En reprenant l’imprimé en damier des baskets jadis réservés aux skateurs, Lanvin sort le grand jeu. Bien plus que de simples carreaux juxtaposés, c’est la différence entre jouer aux dames et faire une partie d’échecs. Anticiper le prochain imprimé de son adversaire, bloquer les coups possibles, élaborer une stratégie pour les modèles à venir – la marque propulse l’imprimé deux tons dans un univers encore plus sophistiqué. Enfiler ces chaussures à damier orange et noir, c’est entrer dans un jeu d’échecs en 4 dimensions.
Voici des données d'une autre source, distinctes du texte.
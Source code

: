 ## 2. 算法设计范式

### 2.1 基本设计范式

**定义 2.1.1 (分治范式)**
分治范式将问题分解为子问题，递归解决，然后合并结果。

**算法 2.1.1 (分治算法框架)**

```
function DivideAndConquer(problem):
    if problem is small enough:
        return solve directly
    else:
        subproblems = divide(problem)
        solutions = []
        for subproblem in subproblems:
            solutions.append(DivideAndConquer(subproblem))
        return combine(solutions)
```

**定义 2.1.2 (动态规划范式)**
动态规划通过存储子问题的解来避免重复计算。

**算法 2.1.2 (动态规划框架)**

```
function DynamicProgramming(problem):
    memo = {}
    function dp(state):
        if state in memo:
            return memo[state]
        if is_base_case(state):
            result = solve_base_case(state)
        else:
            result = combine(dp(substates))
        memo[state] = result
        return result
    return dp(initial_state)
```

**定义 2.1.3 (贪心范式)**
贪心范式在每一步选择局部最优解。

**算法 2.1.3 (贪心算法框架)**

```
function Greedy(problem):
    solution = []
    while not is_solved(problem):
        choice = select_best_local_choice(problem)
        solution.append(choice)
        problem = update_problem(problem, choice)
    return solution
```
Votre chien se transforme en pion, les appels de votre mère deviennent distraction intentionnelle, votre tendre moitié prend des airs de reine inquisitrice. Que vous roquiez ou que vous fassiez une prise en passant, vous êtes à la fois le joueur et le jeu lui-même.

État profond

Le plus grand pouvoir est souvent celui qu’on ne voit pas. En raison de son histoire, l’État profond est considéré comme malveillant, mais l’administration Trump est en train de renverser la vapeur. Les pro-Trump croient maintenant les « méchants » tels que Sally Yates et James Comey sont à la tête de cet État profond. Si cela s’avère juste, laissons-les avoir l’avantage secret inhérent aux opérations clandestines. Alors que la politique semble être le meilleur exemple d’un État profond, le pouvoir des secrets réside également dans nos choix de sous-vêtements. La subtilité est maître: prendre une petite minute pour choisir ses vêtements peut faire la différence entre de simples vagues et un raz-de-marée. Quelque part, John Le Carré fait un bond en arrière dans ses Calvin 205W39NYC.